What you should do: Print every record below exactly, minus the pictures.

(Collection entries)
━━━

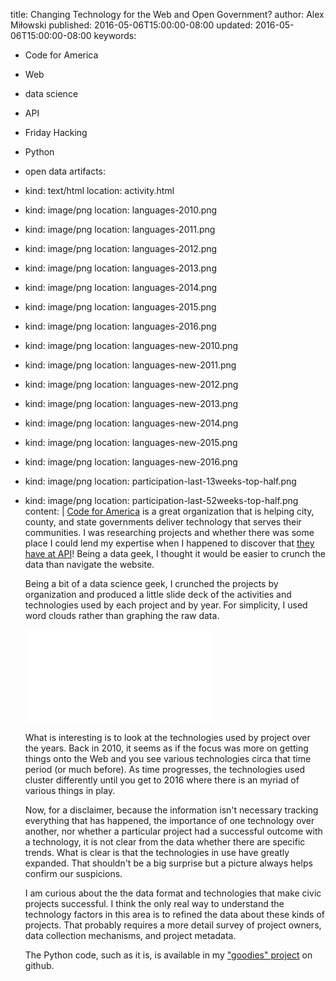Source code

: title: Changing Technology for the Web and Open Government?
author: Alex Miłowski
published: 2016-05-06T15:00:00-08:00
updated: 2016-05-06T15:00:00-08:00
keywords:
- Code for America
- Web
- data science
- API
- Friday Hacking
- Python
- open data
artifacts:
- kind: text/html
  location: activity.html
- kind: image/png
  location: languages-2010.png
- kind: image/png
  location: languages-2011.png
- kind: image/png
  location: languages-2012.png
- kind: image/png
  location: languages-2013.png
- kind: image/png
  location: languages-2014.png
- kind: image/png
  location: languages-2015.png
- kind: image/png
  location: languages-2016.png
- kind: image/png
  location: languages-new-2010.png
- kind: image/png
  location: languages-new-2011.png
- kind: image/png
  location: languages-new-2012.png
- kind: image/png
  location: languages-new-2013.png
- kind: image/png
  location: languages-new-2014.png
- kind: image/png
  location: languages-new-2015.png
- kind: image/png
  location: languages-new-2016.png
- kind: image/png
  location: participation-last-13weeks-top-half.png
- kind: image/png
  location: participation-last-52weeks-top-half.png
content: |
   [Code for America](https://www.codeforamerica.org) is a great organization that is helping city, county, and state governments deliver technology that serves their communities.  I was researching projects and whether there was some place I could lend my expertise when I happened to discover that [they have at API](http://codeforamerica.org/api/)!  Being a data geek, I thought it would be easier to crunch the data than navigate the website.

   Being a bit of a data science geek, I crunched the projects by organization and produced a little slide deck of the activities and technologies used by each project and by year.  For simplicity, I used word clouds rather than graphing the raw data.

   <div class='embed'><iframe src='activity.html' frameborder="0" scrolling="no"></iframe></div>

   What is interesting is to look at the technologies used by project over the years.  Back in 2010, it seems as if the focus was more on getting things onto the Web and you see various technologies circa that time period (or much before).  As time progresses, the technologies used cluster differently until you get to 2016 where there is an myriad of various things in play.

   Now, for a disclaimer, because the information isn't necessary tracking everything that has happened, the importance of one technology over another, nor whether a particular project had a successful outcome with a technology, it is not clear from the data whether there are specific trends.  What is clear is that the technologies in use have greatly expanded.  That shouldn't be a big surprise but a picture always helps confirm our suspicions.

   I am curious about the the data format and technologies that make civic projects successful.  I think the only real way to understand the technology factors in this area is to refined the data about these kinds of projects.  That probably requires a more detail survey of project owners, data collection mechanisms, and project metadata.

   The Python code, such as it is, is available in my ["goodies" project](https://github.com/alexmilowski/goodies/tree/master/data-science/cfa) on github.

━━━

Exercise answer:
Source code

: title: Changing Technology for the Web and Open Government?
author: Alex Miłowski
published: 2016-05-06T15:00:00-08:00
updated: 2016-05-06T15:00:00-08:00
keywords:
- Code for America
- Web
- data science
- API
- Friday Hacking
- Python
- open data
artifacts:
- kind: text/html
  location: activity.html
- kind: image/png
  location: languages-2010.png
- kind: image/png
  location: languages-2011.png
- kind: image/png
  location: languages-2012.png
- kind: image/png
  location: languages-2013.png
- kind: image/png
  location: languages-2014.png
- kind: image/png
  location: languages-2015.png
- kind: image/png
  location: languages-2016.png
- kind: image/png
  location: languages-new-2010.png
- kind: image/png
  location: languages-new-2011.png
- kind: image/png
  location: languages-new-2012.png
- kind: image/png
  location: languages-new-2013.png
- kind: image/png
  location: languages-new-2014.png
- kind: image/png
  location: languages-new-2015.png
- kind: image/png
  location: languages-new-2016.png
- kind: image/png
  location: participation-last-13weeks-top-half.png
- kind: image/png
  location: participation-last-52weeks-top-half.png
content: |
   [Code for America](https://www.codeforamerica.org) is a great organization that is helping city, county, and state governments deliver technology that serves their communities.  I was researching projects and whether there was some place I could lend my expertise when I happened to discover that [they have at API](http://codeforamerica.org/api/)!  Being a data geek, I thought it would be easier to crunch the data than navigate the website.

   Being a bit of a data science geek, I crunched the projects by organization and produced a little slide deck of the activities and technologies used by each project and by year.  For simplicity, I used word clouds rather than graphing the raw data.

   <div class='embed'><iframe src='activity.html' frameborder="0" scrolling="no"></iframe></div>

   What is interesting is to look at the technologies used by project over the years.  Back in 2010, it seems as if the focus was more on getting things onto the Web and you see various technologies circa that time period (or much before).  As time progresses, the technologies used cluster differently until you get to 2016 where there is an myriad of various things in play.

   Now, for a disclaimer, because the information isn't necessary tracking everything that has happened, the importance of one technology over another, nor whether a particular project had a successful outcome with a technology, it is not clear from the data whether there are specific trends.  What is clear is that the technologies in use have greatly expanded.  That shouldn't be a big surprise but a picture always helps confirm our suspicions.

   I am curious about the the data format and technologies that make civic projects successful.  I think the only real way to understand the technology factors in this area is to refined the data about these kinds of projects.  That probably requires a more detail survey of project owners, data collection mechanisms, and project metadata.

   The Python code, such as it is, is available in my ["goodies" project](https://github.com/alexmilowski/goodies/tree/master/data-science/cfa) on github.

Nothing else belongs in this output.